---------- Data records
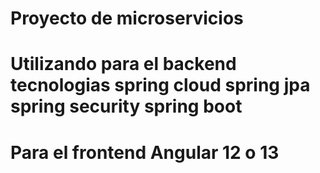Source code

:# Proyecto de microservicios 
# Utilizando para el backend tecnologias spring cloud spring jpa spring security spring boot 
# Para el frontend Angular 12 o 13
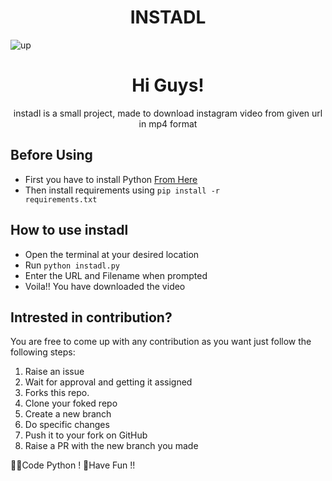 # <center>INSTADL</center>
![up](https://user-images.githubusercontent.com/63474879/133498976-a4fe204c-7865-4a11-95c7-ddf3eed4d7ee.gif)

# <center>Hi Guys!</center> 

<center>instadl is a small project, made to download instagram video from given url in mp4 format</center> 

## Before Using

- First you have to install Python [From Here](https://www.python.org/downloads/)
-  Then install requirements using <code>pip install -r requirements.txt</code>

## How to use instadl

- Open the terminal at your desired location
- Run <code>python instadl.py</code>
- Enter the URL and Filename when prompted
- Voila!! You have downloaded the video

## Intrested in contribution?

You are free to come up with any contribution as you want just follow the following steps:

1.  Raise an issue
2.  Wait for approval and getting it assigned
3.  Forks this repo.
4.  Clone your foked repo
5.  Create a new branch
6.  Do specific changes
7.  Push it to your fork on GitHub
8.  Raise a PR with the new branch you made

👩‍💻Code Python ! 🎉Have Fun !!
--------------------
---------- Data records
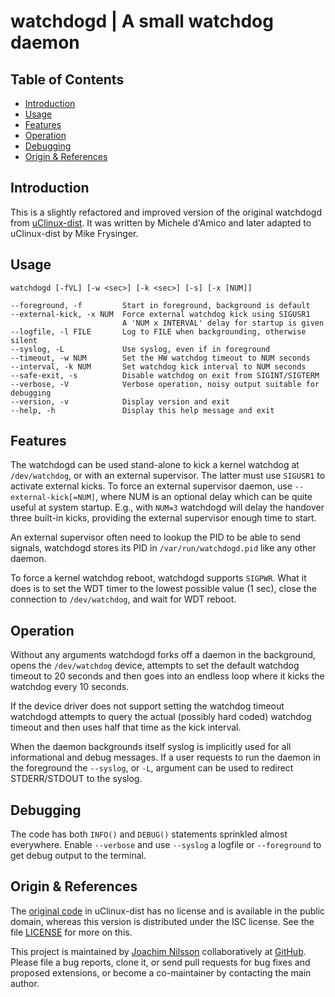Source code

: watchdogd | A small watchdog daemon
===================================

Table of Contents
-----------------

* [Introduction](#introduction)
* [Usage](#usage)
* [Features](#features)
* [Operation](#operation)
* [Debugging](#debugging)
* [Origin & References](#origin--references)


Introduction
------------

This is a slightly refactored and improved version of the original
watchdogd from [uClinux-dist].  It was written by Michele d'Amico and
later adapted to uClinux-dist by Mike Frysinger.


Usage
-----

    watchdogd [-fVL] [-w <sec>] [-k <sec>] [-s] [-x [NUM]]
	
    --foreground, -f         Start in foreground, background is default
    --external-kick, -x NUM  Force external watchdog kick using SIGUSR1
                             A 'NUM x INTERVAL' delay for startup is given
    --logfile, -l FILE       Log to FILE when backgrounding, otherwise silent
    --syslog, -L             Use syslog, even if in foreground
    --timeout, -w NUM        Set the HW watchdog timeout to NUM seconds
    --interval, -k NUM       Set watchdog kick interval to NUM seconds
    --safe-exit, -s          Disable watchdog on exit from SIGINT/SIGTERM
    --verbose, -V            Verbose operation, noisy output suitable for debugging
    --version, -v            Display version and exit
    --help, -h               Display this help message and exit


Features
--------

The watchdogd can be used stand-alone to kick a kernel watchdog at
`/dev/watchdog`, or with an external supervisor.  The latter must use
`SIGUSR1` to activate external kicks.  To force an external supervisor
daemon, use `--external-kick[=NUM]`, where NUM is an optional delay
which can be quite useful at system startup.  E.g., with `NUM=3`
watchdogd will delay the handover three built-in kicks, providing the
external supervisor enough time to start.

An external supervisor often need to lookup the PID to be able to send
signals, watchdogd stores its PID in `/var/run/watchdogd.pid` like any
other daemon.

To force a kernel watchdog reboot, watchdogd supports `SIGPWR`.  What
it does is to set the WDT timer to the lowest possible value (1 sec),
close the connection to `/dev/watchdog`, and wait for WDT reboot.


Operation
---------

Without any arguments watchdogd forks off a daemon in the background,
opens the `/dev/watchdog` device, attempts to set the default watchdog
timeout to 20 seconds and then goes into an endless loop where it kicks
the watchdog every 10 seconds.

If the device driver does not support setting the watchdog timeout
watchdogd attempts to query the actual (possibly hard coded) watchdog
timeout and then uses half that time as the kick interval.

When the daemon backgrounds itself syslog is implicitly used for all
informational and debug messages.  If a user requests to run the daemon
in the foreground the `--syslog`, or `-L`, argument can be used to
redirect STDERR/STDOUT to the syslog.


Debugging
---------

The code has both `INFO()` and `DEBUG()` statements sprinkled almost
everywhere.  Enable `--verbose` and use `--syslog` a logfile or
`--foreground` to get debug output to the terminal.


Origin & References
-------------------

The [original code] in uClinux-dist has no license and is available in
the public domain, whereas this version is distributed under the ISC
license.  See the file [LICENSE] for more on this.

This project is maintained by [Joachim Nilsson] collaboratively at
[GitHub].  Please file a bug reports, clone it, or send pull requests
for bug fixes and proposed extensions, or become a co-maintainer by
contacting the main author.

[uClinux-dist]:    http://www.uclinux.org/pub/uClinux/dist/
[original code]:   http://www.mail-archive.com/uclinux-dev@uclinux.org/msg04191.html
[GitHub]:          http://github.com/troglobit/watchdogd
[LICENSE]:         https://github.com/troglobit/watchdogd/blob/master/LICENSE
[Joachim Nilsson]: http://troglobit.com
--------------------
---------- Data records
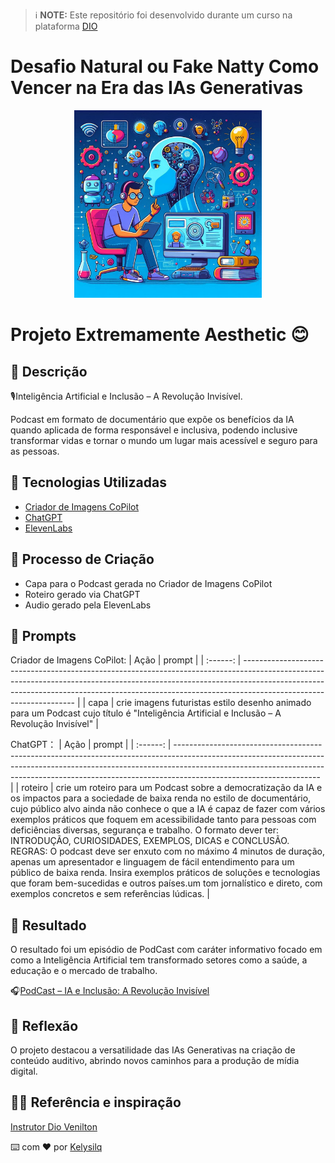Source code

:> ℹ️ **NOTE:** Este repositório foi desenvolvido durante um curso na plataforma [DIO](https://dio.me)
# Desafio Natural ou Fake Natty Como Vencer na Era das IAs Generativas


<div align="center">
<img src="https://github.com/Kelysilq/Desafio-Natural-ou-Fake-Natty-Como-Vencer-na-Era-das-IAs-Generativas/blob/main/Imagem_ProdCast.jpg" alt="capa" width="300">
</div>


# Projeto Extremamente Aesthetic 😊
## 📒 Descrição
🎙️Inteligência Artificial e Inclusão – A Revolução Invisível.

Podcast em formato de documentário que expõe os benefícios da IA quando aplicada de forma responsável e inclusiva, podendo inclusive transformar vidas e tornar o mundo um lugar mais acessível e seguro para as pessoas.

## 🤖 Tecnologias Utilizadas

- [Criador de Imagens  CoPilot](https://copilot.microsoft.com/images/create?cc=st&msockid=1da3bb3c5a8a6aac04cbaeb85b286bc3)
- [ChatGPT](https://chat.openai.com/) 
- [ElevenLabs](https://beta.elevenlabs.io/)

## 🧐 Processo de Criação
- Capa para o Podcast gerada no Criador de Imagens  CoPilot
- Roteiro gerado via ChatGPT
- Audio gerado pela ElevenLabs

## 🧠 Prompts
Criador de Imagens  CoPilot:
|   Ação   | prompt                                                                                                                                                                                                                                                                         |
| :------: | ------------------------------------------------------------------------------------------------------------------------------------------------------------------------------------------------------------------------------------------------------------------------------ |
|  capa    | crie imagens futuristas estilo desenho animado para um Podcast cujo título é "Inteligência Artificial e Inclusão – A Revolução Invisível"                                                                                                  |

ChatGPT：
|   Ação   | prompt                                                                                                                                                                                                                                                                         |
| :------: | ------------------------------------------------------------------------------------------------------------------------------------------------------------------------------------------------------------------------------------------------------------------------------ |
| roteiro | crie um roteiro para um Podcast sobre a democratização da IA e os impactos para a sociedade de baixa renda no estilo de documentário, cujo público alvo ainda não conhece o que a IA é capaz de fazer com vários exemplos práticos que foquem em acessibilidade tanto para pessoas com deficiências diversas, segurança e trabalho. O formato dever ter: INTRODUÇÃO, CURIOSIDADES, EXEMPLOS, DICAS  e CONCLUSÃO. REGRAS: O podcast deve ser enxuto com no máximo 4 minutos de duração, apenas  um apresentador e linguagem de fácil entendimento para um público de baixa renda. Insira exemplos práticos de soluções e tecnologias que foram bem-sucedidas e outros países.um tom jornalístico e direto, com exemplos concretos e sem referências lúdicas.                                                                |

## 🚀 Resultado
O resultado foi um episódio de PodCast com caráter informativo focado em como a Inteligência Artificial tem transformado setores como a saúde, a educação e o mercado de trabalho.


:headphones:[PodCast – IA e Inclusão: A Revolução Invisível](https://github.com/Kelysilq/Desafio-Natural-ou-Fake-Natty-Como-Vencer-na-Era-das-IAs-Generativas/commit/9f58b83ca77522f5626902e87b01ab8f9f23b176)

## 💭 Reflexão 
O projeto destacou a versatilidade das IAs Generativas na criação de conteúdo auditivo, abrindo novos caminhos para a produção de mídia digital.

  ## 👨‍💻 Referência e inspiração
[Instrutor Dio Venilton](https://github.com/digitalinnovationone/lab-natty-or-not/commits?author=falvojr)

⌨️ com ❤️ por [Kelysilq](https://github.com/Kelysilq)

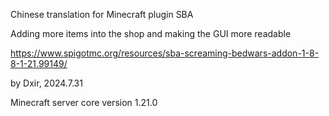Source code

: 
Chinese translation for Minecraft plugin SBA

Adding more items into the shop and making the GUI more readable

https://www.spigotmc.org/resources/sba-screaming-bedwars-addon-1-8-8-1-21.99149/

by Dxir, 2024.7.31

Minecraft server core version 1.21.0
--------------------
Try it ▸ Look through the records and gather every line containing "Fake".

Response box ▸
# Desafio Natural ou Fake Natty Como Vencer na Era das IAs Generativas
<img src="https://github.com/Kelysilq/Desafio-Natural-ou-Fake-Natty-Como-Vencer-na-Era-das-IAs-Generativas/blob/main/Imagem_ProdCast.jpg" alt="capa" width="300">
:headphones:[PodCast – IA e Inclusão: A Revolução Invisível](https://github.com/Kelysilq/Desafio-Natural-ou-Fake-Natty-Como-Vencer-na-Era-das-IAs-Generativas/commit/9f58b83ca77522f5626902e87b01ab8f9f23b176)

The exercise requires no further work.